-- Material to process --
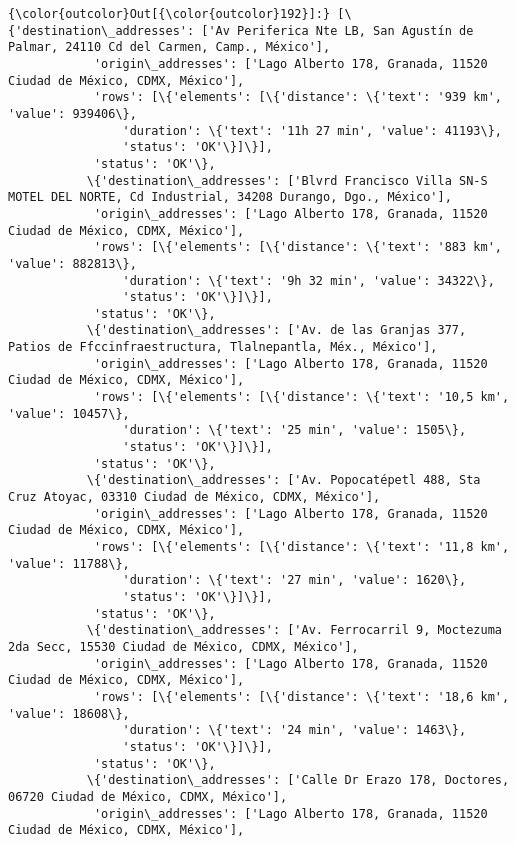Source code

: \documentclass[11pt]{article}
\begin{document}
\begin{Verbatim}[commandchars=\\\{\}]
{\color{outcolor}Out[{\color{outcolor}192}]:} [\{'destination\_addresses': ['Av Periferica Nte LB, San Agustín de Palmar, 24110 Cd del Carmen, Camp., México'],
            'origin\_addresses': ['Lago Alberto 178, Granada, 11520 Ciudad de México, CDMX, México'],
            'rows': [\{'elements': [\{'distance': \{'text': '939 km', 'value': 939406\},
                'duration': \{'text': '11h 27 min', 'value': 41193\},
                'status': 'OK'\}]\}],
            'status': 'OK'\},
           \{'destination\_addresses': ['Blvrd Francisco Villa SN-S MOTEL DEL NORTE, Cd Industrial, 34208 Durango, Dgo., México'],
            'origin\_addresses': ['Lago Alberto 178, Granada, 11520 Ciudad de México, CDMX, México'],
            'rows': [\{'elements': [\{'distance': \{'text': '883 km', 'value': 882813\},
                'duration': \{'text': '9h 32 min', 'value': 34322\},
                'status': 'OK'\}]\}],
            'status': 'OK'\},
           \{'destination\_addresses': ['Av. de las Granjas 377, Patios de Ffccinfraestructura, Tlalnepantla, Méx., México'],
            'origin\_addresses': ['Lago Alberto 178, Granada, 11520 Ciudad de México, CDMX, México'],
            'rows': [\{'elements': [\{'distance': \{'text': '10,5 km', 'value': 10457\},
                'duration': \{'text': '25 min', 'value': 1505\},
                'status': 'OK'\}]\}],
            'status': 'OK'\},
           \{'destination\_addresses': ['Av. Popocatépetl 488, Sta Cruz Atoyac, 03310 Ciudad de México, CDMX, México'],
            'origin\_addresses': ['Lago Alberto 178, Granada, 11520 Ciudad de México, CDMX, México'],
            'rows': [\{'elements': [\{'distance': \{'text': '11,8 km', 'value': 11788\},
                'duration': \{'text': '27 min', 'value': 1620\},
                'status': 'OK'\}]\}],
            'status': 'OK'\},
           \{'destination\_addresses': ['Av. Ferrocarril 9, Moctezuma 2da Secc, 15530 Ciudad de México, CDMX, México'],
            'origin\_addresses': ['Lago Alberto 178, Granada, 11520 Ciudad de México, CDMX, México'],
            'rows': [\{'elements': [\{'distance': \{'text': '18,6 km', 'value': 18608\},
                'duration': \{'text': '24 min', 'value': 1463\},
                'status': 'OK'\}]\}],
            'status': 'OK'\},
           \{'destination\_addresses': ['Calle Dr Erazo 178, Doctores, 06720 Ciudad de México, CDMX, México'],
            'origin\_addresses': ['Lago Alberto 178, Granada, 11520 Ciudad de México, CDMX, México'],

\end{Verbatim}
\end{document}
* * *
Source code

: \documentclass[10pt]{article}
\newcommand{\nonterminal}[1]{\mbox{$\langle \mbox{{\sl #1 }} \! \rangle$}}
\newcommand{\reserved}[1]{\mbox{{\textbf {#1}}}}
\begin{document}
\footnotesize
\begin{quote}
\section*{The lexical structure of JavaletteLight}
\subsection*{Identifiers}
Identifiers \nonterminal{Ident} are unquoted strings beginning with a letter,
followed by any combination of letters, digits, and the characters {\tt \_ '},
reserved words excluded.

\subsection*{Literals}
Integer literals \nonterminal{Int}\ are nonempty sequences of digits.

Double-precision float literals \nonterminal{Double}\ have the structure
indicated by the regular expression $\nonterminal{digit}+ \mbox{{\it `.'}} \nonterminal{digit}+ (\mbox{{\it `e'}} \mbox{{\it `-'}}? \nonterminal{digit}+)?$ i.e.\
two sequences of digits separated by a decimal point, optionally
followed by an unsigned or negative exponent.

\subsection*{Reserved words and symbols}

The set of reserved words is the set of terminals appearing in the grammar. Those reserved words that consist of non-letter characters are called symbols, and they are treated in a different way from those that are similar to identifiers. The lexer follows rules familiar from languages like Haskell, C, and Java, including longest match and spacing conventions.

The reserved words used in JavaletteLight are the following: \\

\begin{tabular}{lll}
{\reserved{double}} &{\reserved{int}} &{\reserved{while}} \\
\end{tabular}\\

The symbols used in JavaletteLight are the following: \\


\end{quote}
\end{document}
...
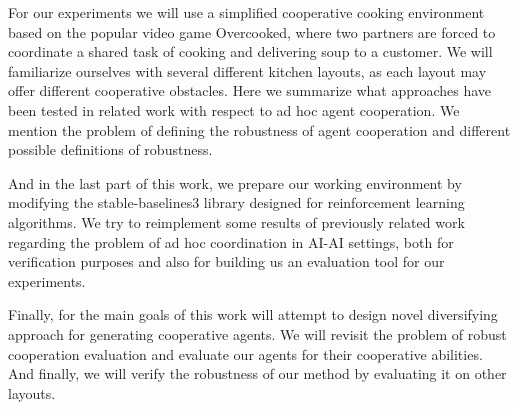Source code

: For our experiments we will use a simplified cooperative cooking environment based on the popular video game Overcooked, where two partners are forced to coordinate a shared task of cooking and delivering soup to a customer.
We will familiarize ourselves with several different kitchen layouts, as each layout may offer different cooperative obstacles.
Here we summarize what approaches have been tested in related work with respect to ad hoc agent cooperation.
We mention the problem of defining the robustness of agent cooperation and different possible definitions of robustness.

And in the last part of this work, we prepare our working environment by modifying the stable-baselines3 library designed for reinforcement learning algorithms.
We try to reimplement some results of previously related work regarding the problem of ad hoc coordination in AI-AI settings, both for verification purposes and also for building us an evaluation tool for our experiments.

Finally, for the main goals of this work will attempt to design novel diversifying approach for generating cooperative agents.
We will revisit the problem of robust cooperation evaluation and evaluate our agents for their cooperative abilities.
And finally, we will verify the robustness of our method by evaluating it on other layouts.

-- Instructions for the task --
Given the records above, return exactly the lines starting at the line containing "Here we summarize" and ending at the line containing "And finally, we", including both.

-- Exercise output --
Here we summarize what approaches have been tested in related work with respect to ad hoc agent cooperation.
We mention the problem of defining the robustness of agent cooperation and different possible definitions of robustness.

And in the last part of this work, we prepare our working environment by modifying the stable-baselines3 library designed for reinforcement learning algorithms.
We try to reimplement some results of previously related work regarding the problem of ad hoc coordination in AI-AI settings, both for verification purposes and also for building us an evaluation tool for our experiments.

Finally, for the main goals of this work will attempt to design novel diversifying approach for generating cooperative agents.
We will revisit the problem of robust cooperation evaluation and evaluate our agents for their cooperative abilities.
And finally, we will verify the robustness of our method by evaluating it on other layouts.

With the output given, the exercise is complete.